Stored items from a collection:
* * *

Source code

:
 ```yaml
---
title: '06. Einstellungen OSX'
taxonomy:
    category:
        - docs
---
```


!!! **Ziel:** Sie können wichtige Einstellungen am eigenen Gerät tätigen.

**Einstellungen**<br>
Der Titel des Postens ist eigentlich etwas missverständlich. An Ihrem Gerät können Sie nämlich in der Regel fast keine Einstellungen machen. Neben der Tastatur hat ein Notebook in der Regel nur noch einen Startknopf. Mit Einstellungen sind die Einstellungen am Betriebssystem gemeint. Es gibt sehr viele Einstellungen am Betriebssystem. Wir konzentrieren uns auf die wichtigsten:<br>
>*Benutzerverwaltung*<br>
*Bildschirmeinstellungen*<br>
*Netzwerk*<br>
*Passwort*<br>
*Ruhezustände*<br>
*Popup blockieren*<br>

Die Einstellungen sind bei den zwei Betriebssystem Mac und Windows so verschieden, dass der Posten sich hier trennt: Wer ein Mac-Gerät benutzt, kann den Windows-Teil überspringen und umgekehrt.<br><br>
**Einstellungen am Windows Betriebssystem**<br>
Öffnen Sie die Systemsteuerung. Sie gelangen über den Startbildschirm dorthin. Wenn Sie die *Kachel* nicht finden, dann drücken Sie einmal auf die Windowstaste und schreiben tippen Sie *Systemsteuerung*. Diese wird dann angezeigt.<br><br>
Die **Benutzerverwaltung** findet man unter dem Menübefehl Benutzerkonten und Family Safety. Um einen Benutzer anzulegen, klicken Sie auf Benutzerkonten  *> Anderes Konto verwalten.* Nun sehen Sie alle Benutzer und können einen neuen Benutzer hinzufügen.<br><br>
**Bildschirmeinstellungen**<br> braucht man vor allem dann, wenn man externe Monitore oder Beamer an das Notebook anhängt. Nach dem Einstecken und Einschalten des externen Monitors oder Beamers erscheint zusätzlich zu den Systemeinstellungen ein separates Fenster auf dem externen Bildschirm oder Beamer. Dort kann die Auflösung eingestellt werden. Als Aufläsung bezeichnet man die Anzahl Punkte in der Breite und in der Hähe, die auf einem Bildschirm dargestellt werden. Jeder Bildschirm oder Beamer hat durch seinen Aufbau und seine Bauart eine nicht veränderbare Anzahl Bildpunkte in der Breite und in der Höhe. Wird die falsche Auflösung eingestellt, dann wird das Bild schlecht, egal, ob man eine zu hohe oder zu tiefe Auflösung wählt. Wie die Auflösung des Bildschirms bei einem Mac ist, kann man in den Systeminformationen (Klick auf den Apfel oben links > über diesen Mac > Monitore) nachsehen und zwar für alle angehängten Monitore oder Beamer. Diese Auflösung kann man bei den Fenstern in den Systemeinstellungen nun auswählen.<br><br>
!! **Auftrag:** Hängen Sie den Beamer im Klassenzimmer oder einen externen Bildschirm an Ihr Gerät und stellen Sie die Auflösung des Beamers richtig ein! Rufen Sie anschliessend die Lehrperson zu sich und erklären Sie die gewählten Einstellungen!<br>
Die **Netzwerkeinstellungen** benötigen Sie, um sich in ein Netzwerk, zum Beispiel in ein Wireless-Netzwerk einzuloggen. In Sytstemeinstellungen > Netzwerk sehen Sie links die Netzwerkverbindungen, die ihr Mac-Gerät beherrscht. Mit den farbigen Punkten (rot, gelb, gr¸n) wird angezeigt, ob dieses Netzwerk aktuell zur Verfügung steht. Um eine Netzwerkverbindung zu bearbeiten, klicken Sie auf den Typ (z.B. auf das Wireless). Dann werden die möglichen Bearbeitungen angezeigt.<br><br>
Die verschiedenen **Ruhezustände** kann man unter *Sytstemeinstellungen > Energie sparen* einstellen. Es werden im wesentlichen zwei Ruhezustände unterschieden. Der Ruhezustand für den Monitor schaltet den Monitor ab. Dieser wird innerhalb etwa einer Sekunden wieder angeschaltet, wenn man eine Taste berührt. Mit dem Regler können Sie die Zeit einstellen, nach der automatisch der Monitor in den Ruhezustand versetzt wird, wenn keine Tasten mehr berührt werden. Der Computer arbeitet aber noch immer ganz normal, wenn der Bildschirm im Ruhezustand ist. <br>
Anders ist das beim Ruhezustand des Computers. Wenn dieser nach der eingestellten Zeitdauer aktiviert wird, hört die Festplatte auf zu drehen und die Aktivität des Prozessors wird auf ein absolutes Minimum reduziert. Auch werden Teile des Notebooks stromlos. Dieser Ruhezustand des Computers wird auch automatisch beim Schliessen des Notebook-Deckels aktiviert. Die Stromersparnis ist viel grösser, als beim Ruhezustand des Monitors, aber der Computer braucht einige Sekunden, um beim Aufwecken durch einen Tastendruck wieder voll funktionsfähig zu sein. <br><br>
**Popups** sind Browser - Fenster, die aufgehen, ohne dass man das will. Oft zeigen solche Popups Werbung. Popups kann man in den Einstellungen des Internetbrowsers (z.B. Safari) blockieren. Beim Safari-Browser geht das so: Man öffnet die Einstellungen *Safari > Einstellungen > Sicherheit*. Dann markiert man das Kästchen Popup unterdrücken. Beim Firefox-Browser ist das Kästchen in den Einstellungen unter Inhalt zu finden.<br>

* * *

▶ EXERCISE DIRECTIONS
Set out every record in full, exactly as given.

▶ EXERCISE RESPONSE
Source code

:
 ```yaml
---
title: '06. Einstellungen OSX'
taxonomy:
    category:
        - docs
---
```


!!! **Ziel:** Sie können wichtige Einstellungen am eigenen Gerät tätigen.

**Einstellungen**<br>
Der Titel des Postens ist eigentlich etwas missverständlich. An Ihrem Gerät können Sie nämlich in der Regel fast keine Einstellungen machen. Neben der Tastatur hat ein Notebook in der Regel nur noch einen Startknopf. Mit Einstellungen sind die Einstellungen am Betriebssystem gemeint. Es gibt sehr viele Einstellungen am Betriebssystem. Wir konzentrieren uns auf die wichtigsten:<br>
>*Benutzerverwaltung*<br>
*Bildschirmeinstellungen*<br>
*Netzwerk*<br>
*Passwort*<br>
*Ruhezustände*<br>
*Popup blockieren*<br>

Die Einstellungen sind bei den zwei Betriebssystem Mac und Windows so verschieden, dass der Posten sich hier trennt: Wer ein Mac-Gerät benutzt, kann den Windows-Teil überspringen und umgekehrt.<br><br>
**Einstellungen am Windows Betriebssystem**<br>
Öffnen Sie die Systemsteuerung. Sie gelangen über den Startbildschirm dorthin. Wenn Sie die *Kachel* nicht finden, dann drücken Sie einmal auf die Windowstaste und schreiben tippen Sie *Systemsteuerung*. Diese wird dann angezeigt.<br><br>
Die **Benutzerverwaltung** findet man unter dem Menübefehl Benutzerkonten und Family Safety. Um einen Benutzer anzulegen, klicken Sie auf Benutzerkonten  *> Anderes Konto verwalten.* Nun sehen Sie alle Benutzer und können einen neuen Benutzer hinzufügen.<br><br>
**Bildschirmeinstellungen**<br> braucht man vor allem dann, wenn man externe Monitore oder Beamer an das Notebook anhängt. Nach dem Einstecken und Einschalten des externen Monitors oder Beamers erscheint zusätzlich zu den Systemeinstellungen ein separates Fenster auf dem externen Bildschirm oder Beamer. Dort kann die Auflösung eingestellt werden. Als Aufläsung bezeichnet man die Anzahl Punkte in der Breite und in der Hähe, die auf einem Bildschirm dargestellt werden. Jeder Bildschirm oder Beamer hat durch seinen Aufbau und seine Bauart eine nicht veränderbare Anzahl Bildpunkte in der Breite und in der Höhe. Wird die falsche Auflösung eingestellt, dann wird das Bild schlecht, egal, ob man eine zu hohe oder zu tiefe Auflösung wählt. Wie die Auflösung des Bildschirms bei einem Mac ist, kann man in den Systeminformationen (Klick auf den Apfel oben links > über diesen Mac > Monitore) nachsehen und zwar für alle angehängten Monitore oder Beamer. Diese Auflösung kann man bei den Fenstern in den Systemeinstellungen nun auswählen.<br><br>
!! **Auftrag:** Hängen Sie den Beamer im Klassenzimmer oder einen externen Bildschirm an Ihr Gerät und stellen Sie die Auflösung des Beamers richtig ein! Rufen Sie anschliessend die Lehrperson zu sich und erklären Sie die gewählten Einstellungen!<br>
Die **Netzwerkeinstellungen** benötigen Sie, um sich in ein Netzwerk, zum Beispiel in ein Wireless-Netzwerk einzuloggen. In Sytstemeinstellungen > Netzwerk sehen Sie links die Netzwerkverbindungen, die ihr Mac-Gerät beherrscht. Mit den farbigen Punkten (rot, gelb, gr¸n) wird angezeigt, ob dieses Netzwerk aktuell zur Verfügung steht. Um eine Netzwerkverbindung zu bearbeiten, klicken Sie auf den Typ (z.B. auf das Wireless). Dann werden die möglichen Bearbeitungen angezeigt.<br><br>
Die verschiedenen **Ruhezustände** kann man unter *Sytstemeinstellungen > Energie sparen* einstellen. Es werden im wesentlichen zwei Ruhezustände unterschieden. Der Ruhezustand für den Monitor schaltet den Monitor ab. Dieser wird innerhalb etwa einer Sekunden wieder angeschaltet, wenn man eine Taste berührt. Mit dem Regler können Sie die Zeit einstellen, nach der automatisch der Monitor in den Ruhezustand versetzt wird, wenn keine Tasten mehr berührt werden. Der Computer arbeitet aber noch immer ganz normal, wenn der Bildschirm im Ruhezustand ist. <br>
Anders ist das beim Ruhezustand des Computers. Wenn dieser nach der eingestellten Zeitdauer aktiviert wird, hört die Festplatte auf zu drehen und die Aktivität des Prozessors wird auf ein absolutes Minimum reduziert. Auch werden Teile des Notebooks stromlos. Dieser Ruhezustand des Computers wird auch automatisch beim Schliessen des Notebook-Deckels aktiviert. Die Stromersparnis ist viel grösser, als beim Ruhezustand des Monitors, aber der Computer braucht einige Sekunden, um beim Aufwecken durch einen Tastendruck wieder voll funktionsfähig zu sein. <br><br>
**Popups** sind Browser - Fenster, die aufgehen, ohne dass man das will. Oft zeigen solche Popups Werbung. Popups kann man in den Einstellungen des Internetbrowsers (z.B. Safari) blockieren. Beim Safari-Browser geht das so: Man öffnet die Einstellungen *Safari > Einstellungen > Sicherheit*. Dann markiert man das Kästchen Popup unterdrücken. Beim Firefox-Browser ist das Kästchen in den Einstellungen unter Inhalt zu finden.<br>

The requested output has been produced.